Though the Bark-9 covers the chest of the animal, a detachable spine extension offers 2-inch ballistic overlap for even more protection. Pair that with modular webbing for video equipment mounting and a restraint handle with 1 inch D rings for adjustable leash attachment points, and handlers have a fully kitted out tactical canine at the ready.
Four ballistic packages are up for grabs and accommodate a variety of missions and requirements. While black is the standard color on the carrier, which starts at $1,140, other colors are available upon request.
The load-bearing Bark-9 was designed to fit the needs of police departments who’ve seen a transition in the types of dogs in their employment.
“With the demand for canine officers increasing and threat levels at an all-time high, this top-of the line carrier delivers the necessary protection with maneuverability,” said Brian Santimauro, Category Director of Tactical Armor, in a press release.
He emphasized that though this gear is intended for dogs, the same quality and testing was put into the Bark-9 as any other ballistic vest.
“The Bark-9 tactical carrier was designed with the same passion and innovation as our products for the human officer,” he said.

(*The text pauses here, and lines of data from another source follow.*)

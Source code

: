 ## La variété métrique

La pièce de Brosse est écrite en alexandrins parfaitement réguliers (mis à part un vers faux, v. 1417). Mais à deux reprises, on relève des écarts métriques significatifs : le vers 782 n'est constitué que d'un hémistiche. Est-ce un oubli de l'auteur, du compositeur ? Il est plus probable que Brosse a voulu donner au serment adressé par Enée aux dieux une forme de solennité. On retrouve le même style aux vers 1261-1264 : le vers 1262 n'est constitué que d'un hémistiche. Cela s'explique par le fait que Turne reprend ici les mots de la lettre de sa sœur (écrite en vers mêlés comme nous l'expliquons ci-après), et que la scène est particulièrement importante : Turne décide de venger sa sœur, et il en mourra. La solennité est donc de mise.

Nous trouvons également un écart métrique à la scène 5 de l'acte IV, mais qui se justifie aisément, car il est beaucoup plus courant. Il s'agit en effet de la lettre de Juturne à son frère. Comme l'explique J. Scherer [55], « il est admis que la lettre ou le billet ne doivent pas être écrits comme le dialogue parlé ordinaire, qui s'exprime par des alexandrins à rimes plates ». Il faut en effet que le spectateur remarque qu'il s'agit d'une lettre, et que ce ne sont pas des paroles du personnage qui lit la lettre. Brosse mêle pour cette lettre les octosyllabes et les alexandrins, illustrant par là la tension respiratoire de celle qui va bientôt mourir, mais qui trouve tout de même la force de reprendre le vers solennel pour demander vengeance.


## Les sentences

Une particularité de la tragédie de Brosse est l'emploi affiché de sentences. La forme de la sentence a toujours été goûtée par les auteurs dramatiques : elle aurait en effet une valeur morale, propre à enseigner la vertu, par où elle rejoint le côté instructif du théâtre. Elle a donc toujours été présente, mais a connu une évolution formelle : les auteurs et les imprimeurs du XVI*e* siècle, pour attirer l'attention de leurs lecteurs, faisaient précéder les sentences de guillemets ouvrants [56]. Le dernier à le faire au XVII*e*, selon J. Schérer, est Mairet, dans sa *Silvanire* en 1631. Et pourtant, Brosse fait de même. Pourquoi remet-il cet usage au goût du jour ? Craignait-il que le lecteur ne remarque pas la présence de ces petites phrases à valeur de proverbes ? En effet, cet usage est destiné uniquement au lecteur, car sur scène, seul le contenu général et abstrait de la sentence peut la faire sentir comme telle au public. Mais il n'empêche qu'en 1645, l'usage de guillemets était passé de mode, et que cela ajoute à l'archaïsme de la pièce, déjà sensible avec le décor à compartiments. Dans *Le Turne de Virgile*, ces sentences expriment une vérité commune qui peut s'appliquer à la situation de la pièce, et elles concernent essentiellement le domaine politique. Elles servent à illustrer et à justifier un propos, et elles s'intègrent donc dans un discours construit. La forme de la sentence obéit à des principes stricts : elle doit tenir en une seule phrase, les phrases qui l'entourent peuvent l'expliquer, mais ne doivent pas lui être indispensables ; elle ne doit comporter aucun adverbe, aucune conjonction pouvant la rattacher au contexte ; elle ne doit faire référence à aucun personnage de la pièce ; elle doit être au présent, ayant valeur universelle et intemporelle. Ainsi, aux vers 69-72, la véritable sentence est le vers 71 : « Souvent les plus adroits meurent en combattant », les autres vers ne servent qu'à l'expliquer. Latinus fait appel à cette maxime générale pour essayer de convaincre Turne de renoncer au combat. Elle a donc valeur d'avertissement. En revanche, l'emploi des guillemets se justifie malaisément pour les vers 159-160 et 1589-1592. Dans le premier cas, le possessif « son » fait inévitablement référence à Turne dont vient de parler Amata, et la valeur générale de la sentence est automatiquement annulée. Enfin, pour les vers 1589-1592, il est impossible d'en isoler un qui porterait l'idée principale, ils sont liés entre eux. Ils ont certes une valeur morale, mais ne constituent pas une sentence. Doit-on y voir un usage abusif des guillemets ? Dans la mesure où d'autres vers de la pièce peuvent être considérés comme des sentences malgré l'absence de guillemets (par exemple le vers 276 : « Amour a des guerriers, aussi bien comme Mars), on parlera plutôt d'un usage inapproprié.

Safariland partnered with several U.S. law enforcement agencies during the testing phase of the equipment to get real feedback from handlers. Comments and suggestions were heard by the company and integrated into the carrier’s final composition.
Though dog’s have been man’s loyal companions for thousands of years, police dogs first hit the streets alongside cops in the late 1890s in France. Germany, not long after, adopted the idea and began experimenting with breeds. Ultimately, the German Shepherd, a favorite among police forces today, was selected as the country’s policing breed for its adaptiveness and intelligence. Modern police dogs now tackle a variety of missions to include detection, patrol and search and rescue.
As dogs take on a bigger role within departments, the potential for injury and death rises. According to the Officer Down Memorial Page, a group that tracks police officer deaths in the U.S., 24 K-9s have died in 2016 thus far. Eight were gun related. Last year 27 police dogs died with only four gun related deaths reported.